TASK ITEM: Omit the pictures, then write out every entry exactly as it reads.

Saved data entries:
----

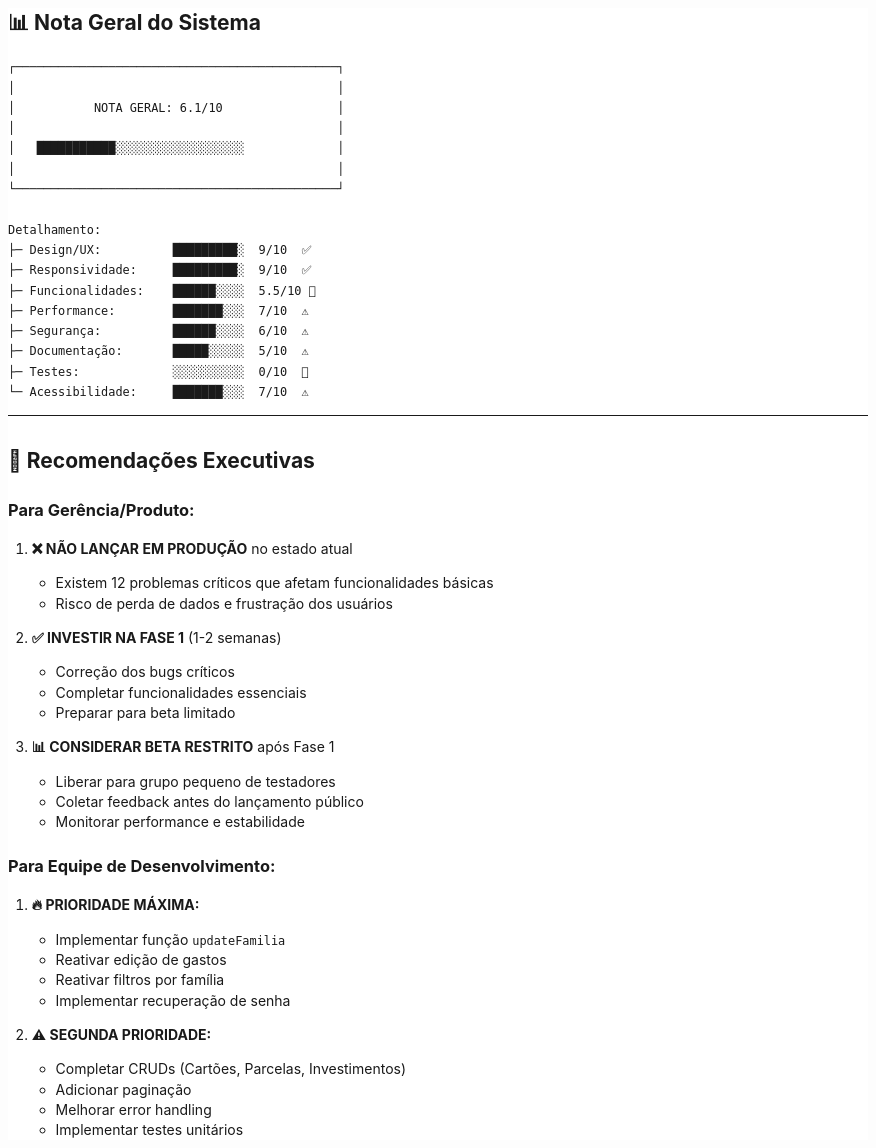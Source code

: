 ## 📊 Nota Geral do Sistema

```
┌─────────────────────────────────────────────┐
│                                             │
│           NOTA GERAL: 6.1/10                │
│                                             │
│   ███████████░░░░░░░░░░░░░░░░░░             │
│                                             │
└─────────────────────────────────────────────┘

Detalhamento:
├─ Design/UX:          █████████░  9/10  ✅
├─ Responsividade:     █████████░  9/10  ✅
├─ Funcionalidades:    ██████░░░░  5.5/10 🔴
├─ Performance:        ███████░░░  7/10  ⚠️
├─ Segurança:          ██████░░░░  6/10  ⚠️
├─ Documentação:       █████░░░░░  5/10  ⚠️
├─ Testes:             ░░░░░░░░░░  0/10  🔴
└─ Acessibilidade:     ███████░░░  7/10  ⚠️
```

---

## 🎯 Recomendações Executivas

### Para Gerência/Produto:

1. **❌ NÃO LANÇAR EM PRODUÇÃO** no estado atual
   - Existem 12 problemas críticos que afetam funcionalidades básicas
   - Risco de perda de dados e frustração dos usuários

2. **✅ INVESTIR NA FASE 1** (1-2 semanas)
   - Correção dos bugs críticos
   - Completar funcionalidades essenciais
   - Preparar para beta limitado

3. **📊 CONSIDERAR BETA RESTRITO** após Fase 1
   - Liberar para grupo pequeno de testadores
   - Coletar feedback antes do lançamento público
   - Monitorar performance e estabilidade

### Para Equipe de Desenvolvimento:

1. **🔥 PRIORIDADE MÁXIMA:**
   - Implementar função `updateFamilia`
   - Reativar edição de gastos
   - Reativar filtros por família
   - Implementar recuperação de senha

2. **⚠️ SEGUNDA PRIORIDADE:**
   - Completar CRUDs (Cartões, Parcelas, Investimentos)
   - Adicionar paginação
   - Melhorar error handling
   - Implementar testes unitários
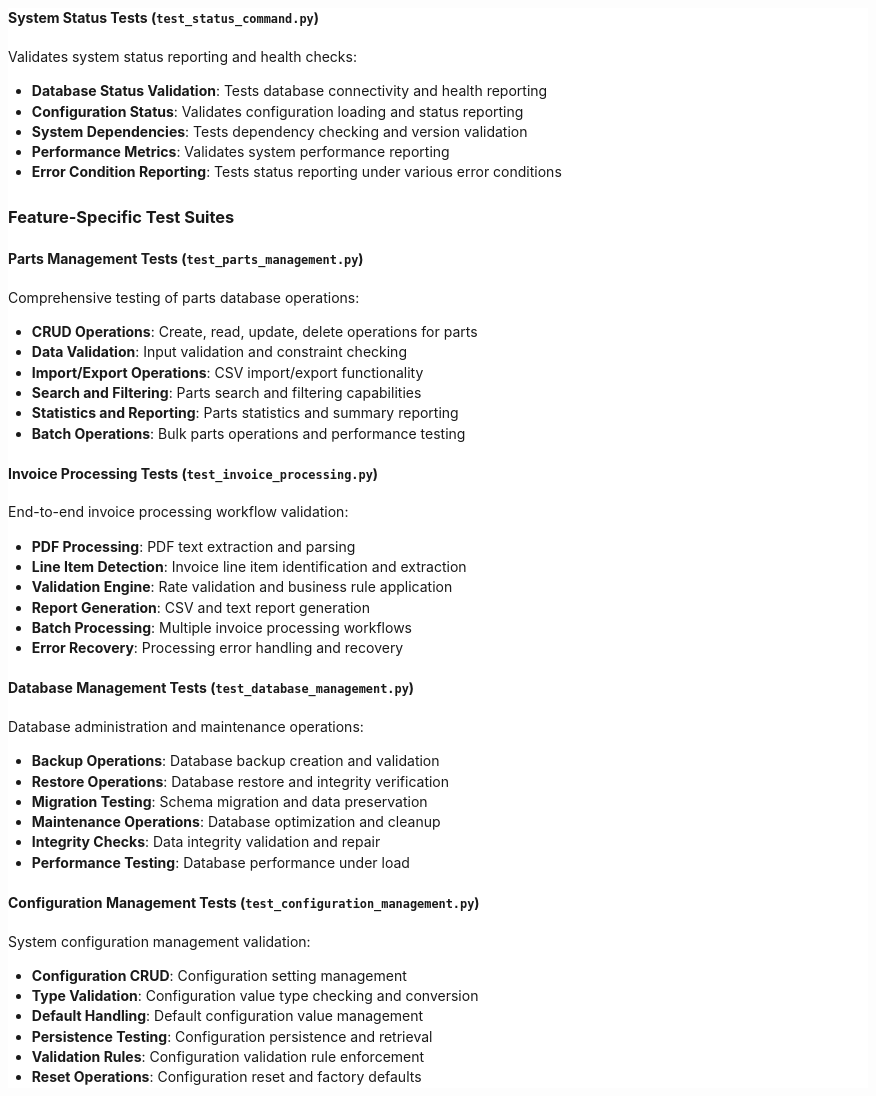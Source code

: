 #### System Status Tests (`test_status_command.py`)

Validates system status reporting and health checks:

- **Database Status Validation**: Tests database connectivity and health reporting
- **Configuration Status**: Validates configuration loading and status reporting
- **System Dependencies**: Tests dependency checking and version validation
- **Performance Metrics**: Validates system performance reporting
- **Error Condition Reporting**: Tests status reporting under various error conditions

### Feature-Specific Test Suites

#### Parts Management Tests (`test_parts_management.py`)

Comprehensive testing of parts database operations:

- **CRUD Operations**: Create, read, update, delete operations for parts
- **Data Validation**: Input validation and constraint checking
- **Import/Export Operations**: CSV import/export functionality
- **Search and Filtering**: Parts search and filtering capabilities
- **Statistics and Reporting**: Parts statistics and summary reporting
- **Batch Operations**: Bulk parts operations and performance testing

#### Invoice Processing Tests (`test_invoice_processing.py`)

End-to-end invoice processing workflow validation:

- **PDF Processing**: PDF text extraction and parsing
- **Line Item Detection**: Invoice line item identification and extraction
- **Validation Engine**: Rate validation and business rule application
- **Report Generation**: CSV and text report generation
- **Batch Processing**: Multiple invoice processing workflows
- **Error Recovery**: Processing error handling and recovery

#### Database Management Tests (`test_database_management.py`)

Database administration and maintenance operations:

- **Backup Operations**: Database backup creation and validation
- **Restore Operations**: Database restore and integrity verification
- **Migration Testing**: Schema migration and data preservation
- **Maintenance Operations**: Database optimization and cleanup
- **Integrity Checks**: Data integrity validation and repair
- **Performance Testing**: Database performance under load

#### Configuration Management Tests (`test_configuration_management.py`)

System configuration management validation:

- **Configuration CRUD**: Configuration setting management
- **Type Validation**: Configuration value type checking and conversion
- **Default Handling**: Default configuration value management
- **Persistence Testing**: Configuration persistence and retrieval
- **Validation Rules**: Configuration validation rule enforcement
- **Reset Operations**: Configuration reset and factory defaults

----

RESPONSE AREA:
Source code

: ## 📊 Nota Geral do Sistema

```
┌─────────────────────────────────────────────┐
│                                             │
│           NOTA GERAL: 6.1/10                │
│                                             │
│   ███████████░░░░░░░░░░░░░░░░░░             │
│                                             │
└─────────────────────────────────────────────┘

Detalhamento:
├─ Design/UX:          █████████░  9/10  ✅
├─ Responsividade:     █████████░  9/10  ✅
├─ Funcionalidades:    ██████░░░░  5.5/10 🔴
├─ Performance:        ███████░░░  7/10  ⚠️
├─ Segurança:          ██████░░░░  6/10  ⚠️
├─ Documentação:       █████░░░░░  5/10  ⚠️
├─ Testes:             ░░░░░░░░░░  0/10  🔴
└─ Acessibilidade:     ███████░░░  7/10  ⚠️
```

---

## 🎯 Recomendações Executivas

### Para Gerência/Produto:

1. **❌ NÃO LANÇAR EM PRODUÇÃO** no estado atual
   - Existem 12 problemas críticos que afetam funcionalidades básicas
   - Risco de perda de dados e frustração dos usuários

2. **✅ INVESTIR NA FASE 1** (1-2 semanas)
   - Correção dos bugs críticos
   - Completar funcionalidades essenciais
   - Preparar para beta limitado

3. **📊 CONSIDERAR BETA RESTRITO** após Fase 1
   - Liberar para grupo pequeno de testadores
   - Coletar feedback antes do lançamento público
   - Monitorar performance e estabilidade

### Para Equipe de Desenvolvimento:

1. **🔥 PRIORIDADE MÁXIMA:**
   - Implementar função `updateFamilia`
   - Reativar edição de gastos
   - Reativar filtros por família
   - Implementar recuperação de senha

2. **⚠️ SEGUNDA PRIORIDADE:**
   - Completar CRUDs (Cartões, Parcelas, Investimentos)
   - Adicionar paginação
   - Melhorar error handling
   - Implementar testes unitários
Source code

: #### System Status Tests (`test_status_command.py`)

Validates system status reporting and health checks:

- **Database Status Validation**: Tests database connectivity and health reporting
- **Configuration Status**: Validates configuration loading and status reporting
- **System Dependencies**: Tests dependency checking and version validation
- **Performance Metrics**: Validates system performance reporting
- **Error Condition Reporting**: Tests status reporting under various error conditions

### Feature-Specific Test Suites

#### Parts Management Tests (`test_parts_management.py`)

Comprehensive testing of parts database operations:

- **CRUD Operations**: Create, read, update, delete operations for parts
- **Data Validation**: Input validation and constraint checking
- **Import/Export Operations**: CSV import/export functionality
- **Search and Filtering**: Parts search and filtering capabilities
- **Statistics and Reporting**: Parts statistics and summary reporting
- **Batch Operations**: Bulk parts operations and performance testing

#### Invoice Processing Tests (`test_invoice_processing.py`)

End-to-end invoice processing workflow validation:

- **PDF Processing**: PDF text extraction and parsing
- **Line Item Detection**: Invoice line item identification and extraction
- **Validation Engine**: Rate validation and business rule application
- **Report Generation**: CSV and text report generation
- **Batch Processing**: Multiple invoice processing workflows
- **Error Recovery**: Processing error handling and recovery

#### Database Management Tests (`test_database_management.py`)

Database administration and maintenance operations:

- **Backup Operations**: Database backup creation and validation
- **Restore Operations**: Database restore and integrity verification
- **Migration Testing**: Schema migration and data preservation
- **Maintenance Operations**: Database optimization and cleanup
- **Integrity Checks**: Data integrity validation and repair
- **Performance Testing**: Database performance under load

#### Configuration Management Tests (`test_configuration_management.py`)

System configuration management validation:

- **Configuration CRUD**: Configuration setting management
- **Type Validation**: Configuration value type checking and conversion
- **Default Handling**: Default configuration value management
- **Persistence Testing**: Configuration persistence and retrieval
- **Validation Rules**: Configuration validation rule enforcement
- **Reset Operations**: Configuration reset and factory defaults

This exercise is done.